··· Supplied information ···

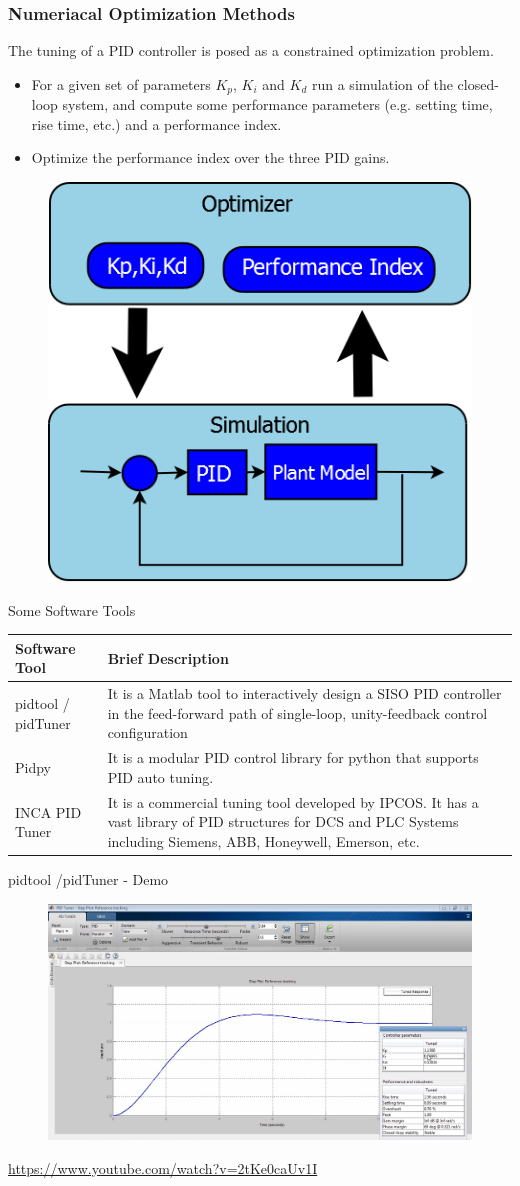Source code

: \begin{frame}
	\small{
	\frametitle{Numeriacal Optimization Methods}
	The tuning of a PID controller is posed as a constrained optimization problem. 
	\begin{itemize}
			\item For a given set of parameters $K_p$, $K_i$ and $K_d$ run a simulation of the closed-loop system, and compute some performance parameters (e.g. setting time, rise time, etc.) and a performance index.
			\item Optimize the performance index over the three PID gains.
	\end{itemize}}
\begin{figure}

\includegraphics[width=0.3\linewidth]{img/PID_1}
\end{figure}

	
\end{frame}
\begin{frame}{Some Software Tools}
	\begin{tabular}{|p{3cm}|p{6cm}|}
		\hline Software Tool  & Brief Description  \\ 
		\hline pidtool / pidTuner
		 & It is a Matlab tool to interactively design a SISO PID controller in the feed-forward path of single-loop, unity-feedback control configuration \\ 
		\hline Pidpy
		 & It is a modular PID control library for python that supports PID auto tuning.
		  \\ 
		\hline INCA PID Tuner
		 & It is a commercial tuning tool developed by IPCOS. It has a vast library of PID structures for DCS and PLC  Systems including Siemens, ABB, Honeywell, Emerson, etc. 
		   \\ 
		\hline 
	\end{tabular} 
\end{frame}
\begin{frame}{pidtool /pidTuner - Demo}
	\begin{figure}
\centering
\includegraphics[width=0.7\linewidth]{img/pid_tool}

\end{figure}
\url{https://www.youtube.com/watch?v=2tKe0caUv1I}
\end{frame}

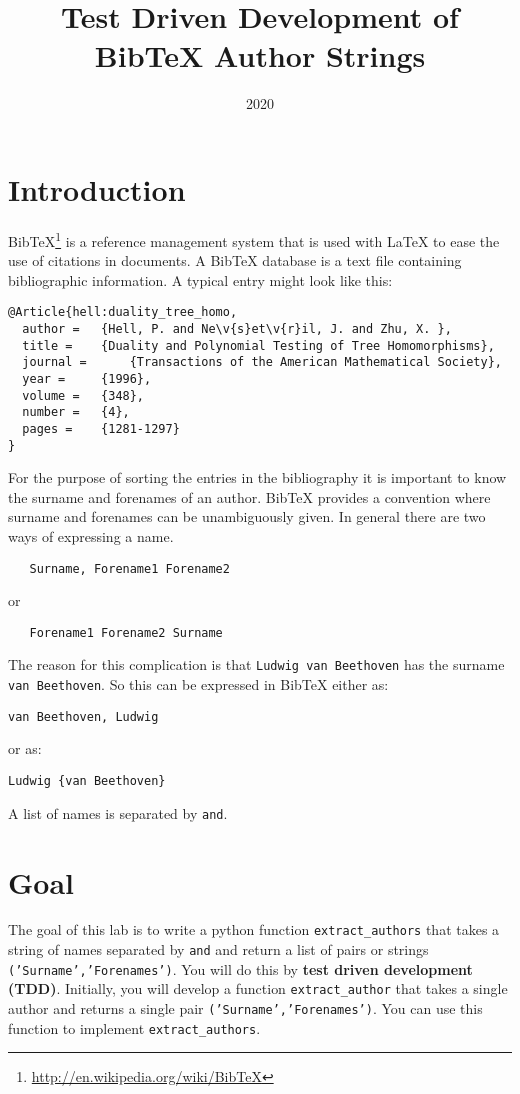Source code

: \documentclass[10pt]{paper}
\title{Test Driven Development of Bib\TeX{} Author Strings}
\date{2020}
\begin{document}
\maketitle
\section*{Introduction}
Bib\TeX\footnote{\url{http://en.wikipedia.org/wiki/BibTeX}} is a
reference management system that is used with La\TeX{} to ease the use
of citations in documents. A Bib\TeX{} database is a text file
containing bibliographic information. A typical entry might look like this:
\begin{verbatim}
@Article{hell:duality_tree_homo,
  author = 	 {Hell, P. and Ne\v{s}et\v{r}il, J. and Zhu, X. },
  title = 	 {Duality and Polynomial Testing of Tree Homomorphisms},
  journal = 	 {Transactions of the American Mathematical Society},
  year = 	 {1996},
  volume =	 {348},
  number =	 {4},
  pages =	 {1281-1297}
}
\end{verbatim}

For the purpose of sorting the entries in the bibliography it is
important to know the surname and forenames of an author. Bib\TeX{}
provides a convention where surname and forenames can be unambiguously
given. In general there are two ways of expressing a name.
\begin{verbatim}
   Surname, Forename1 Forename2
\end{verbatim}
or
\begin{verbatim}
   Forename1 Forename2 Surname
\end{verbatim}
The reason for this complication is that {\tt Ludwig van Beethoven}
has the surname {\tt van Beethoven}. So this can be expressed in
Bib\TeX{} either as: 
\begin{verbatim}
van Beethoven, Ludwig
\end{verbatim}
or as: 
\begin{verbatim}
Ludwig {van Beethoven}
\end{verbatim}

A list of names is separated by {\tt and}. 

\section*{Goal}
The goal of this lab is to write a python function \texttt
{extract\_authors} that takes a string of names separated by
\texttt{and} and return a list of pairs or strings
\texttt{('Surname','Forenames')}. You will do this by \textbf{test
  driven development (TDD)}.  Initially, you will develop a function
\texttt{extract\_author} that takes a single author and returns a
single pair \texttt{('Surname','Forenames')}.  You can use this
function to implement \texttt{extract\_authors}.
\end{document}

···

(Exercise brief):
Find each line above that contains "extract", and copy those lines.

(Solved problem):
{extract\_authors} that takes a string of names separated by
\texttt{extract\_author} that takes a single author and returns a
function to implement \texttt{extract\_authors}.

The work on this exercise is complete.